**How to complete this task**
Retype, word for word, each line between the lines holding "- タイミングベースの検出は信頼性が低い" and "エンター送信 | ❌動作せず | ✅動作 | ✅動作 |", inclusive, and leave the rest of the data alone.

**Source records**
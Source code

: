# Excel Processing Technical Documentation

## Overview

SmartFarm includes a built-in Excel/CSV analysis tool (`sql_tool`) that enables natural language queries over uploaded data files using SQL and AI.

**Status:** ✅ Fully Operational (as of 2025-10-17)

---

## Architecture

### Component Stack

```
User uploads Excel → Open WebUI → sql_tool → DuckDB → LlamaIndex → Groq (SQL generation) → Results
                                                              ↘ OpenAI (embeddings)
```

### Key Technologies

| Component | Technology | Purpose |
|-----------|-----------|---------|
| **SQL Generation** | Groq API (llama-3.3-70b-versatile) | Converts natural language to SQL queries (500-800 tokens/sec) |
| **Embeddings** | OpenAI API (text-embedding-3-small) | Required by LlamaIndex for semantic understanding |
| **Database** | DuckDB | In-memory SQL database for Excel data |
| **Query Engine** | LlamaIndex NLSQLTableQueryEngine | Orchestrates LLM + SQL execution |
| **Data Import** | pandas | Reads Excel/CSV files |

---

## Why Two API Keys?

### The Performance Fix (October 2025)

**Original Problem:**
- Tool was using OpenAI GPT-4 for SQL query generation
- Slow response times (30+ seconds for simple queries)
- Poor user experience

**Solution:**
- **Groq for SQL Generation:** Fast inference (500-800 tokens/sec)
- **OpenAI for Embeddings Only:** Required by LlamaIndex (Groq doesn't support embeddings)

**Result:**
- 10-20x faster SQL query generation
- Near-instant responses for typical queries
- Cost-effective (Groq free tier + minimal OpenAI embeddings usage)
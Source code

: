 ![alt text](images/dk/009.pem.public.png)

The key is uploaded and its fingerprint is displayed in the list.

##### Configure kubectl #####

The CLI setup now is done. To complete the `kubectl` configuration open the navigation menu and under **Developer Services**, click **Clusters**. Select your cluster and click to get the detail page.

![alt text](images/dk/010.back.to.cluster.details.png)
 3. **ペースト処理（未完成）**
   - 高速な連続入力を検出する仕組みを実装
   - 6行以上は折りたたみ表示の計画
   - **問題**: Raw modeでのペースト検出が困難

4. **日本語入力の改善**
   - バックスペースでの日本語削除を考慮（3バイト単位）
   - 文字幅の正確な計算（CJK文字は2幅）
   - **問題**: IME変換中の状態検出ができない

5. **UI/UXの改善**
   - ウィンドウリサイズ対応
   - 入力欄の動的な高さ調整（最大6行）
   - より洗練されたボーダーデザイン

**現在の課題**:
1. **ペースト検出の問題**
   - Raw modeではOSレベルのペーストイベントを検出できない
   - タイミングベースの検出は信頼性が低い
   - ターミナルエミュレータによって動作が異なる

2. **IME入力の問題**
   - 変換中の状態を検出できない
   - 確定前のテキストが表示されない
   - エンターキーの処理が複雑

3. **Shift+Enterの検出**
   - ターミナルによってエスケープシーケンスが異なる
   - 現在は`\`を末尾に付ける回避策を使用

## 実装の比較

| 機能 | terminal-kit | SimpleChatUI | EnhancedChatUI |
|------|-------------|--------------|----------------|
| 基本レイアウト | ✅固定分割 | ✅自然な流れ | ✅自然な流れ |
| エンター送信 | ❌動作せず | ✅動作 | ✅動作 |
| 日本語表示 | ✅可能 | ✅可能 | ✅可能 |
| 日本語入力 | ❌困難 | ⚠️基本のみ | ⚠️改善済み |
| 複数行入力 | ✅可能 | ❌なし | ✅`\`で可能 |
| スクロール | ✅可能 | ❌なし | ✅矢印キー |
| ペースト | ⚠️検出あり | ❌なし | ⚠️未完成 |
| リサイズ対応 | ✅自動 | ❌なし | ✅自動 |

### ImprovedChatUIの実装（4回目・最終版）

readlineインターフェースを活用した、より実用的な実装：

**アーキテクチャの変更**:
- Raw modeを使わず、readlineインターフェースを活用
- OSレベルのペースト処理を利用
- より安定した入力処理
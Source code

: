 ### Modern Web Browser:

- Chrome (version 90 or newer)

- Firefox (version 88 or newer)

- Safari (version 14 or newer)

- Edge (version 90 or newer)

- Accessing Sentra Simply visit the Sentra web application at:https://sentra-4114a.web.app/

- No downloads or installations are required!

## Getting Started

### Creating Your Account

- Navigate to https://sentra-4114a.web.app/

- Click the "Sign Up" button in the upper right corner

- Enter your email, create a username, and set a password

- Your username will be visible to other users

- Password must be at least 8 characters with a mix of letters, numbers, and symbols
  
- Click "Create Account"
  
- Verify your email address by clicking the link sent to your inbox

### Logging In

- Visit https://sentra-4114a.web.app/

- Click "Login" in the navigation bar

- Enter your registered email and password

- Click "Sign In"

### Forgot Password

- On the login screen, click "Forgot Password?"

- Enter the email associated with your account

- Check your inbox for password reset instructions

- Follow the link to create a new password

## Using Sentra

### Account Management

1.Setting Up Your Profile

**Exercise result**
   - タイミングベースの検出は信頼性が低い
   - ターミナルエミュレータによって動作が異なる

2. **IME入力の問題**
   - 変換中の状態を検出できない
   - 確定前のテキストが表示されない
   - エンターキーの処理が複雑

3. **Shift+Enterの検出**
   - ターミナルによってエスケープシーケンスが異なる
   - 現在は`\`を末尾に付ける回避策を使用

## 実装の比較

| 機能 | terminal-kit | SimpleChatUI | EnhancedChatUI |
|------|-------------|--------------|----------------|
| 基本レイアウト | ✅固定分割 | ✅自然な流れ | ✅自然な流れ |
| エンター送信 | ❌動作せず | ✅動作 | ✅動作 |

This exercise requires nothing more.